Mas era o meu trabalho. De qualquer forma em algum momento eu iria explicitar o meu interesse em entrevistá-lo, assim eu pensava. Sabendo que de uma maneira ou de outra o tema da violência apareceria, fiz uma pergunta que me pareceu inocente:

– O senhor é bem calmo, não é, coronel?

A resposta, embora dada em tom tranquilo, foi um soco de Mohamed Ali:

– Calmo, eu? Tenho mais de 150 processos de homicídio nas costas.

Gelei. De todas as partes do meu corpo que ficaram paralisadas, a língua, sobretudo, parecia morta.

Fui “salvo” pelo comentário da mulher, que reclamou:

– Pois é, eles te usaram, você serviu até mudar a política, agora…

Lembrando que tínhamos tido uma mudança na política de segurança pública, ao menos uma tentativa de mudança, na direção de diminuir a estratégia de confronto que só redundava em mortes e mais mortes.

Não me lembro qual foi a sobremesa, mas jamais esquecerei que depois do jantar o coronel começou a me mostrar um álbum de retratos.
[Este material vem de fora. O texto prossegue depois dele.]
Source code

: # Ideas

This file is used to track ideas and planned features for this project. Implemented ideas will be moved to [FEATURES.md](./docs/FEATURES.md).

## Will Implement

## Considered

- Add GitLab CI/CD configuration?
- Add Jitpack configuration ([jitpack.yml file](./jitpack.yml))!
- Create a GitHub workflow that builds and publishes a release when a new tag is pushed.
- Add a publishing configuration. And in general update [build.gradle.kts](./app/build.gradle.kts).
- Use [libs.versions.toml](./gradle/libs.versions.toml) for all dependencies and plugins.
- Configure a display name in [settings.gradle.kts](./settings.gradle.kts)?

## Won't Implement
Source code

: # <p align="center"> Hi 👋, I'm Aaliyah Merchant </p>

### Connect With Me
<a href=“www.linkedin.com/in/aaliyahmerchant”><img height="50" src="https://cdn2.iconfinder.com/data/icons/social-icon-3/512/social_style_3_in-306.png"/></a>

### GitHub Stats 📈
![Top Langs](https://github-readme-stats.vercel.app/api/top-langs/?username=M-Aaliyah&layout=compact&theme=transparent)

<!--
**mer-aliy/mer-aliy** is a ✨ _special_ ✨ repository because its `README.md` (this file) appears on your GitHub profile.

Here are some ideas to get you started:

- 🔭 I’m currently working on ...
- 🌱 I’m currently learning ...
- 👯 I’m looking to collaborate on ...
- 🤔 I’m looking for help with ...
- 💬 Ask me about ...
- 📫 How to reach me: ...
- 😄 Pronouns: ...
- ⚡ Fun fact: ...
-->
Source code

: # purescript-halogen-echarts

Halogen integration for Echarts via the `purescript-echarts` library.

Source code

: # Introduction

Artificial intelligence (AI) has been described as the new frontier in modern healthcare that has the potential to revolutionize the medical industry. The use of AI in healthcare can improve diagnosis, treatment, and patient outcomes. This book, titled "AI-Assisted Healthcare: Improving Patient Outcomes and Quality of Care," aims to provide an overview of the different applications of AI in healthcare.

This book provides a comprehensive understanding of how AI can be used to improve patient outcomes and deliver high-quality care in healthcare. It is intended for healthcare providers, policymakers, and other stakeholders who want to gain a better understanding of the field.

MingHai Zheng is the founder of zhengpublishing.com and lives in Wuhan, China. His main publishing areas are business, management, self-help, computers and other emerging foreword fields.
Aí é que veio a surpresa maior. Ele me aponta uma foto em que estava todo de branco, com o uniforme de gala da PM. Exceto por um detalhe, estava descalço. E logo explica:

– Foi o dia em que me tornei Pai-de-santo…

A essa altura, a ideia da entrevista, que agora eu sabia ser muito mais interessante do que eu pensava, já estava nocauteada. Eu tinha mulher, um filho e amor à vida. Dei mais um tempinho, aleguei que a cidade estava violenta e disse que tomaria um táxi.

– Nada disso, professor, faço questão de levar o senhor em casa.

De nada adiantou eu dizer que não era necessário. Entramos no carro e antes de virar a chave ele coloca uma pistola prateada do tamanho do meu medo no porta-luvas. E assim foi. Ele me levou gentilmente até a porta do meu prédio. Gentilmente até demais…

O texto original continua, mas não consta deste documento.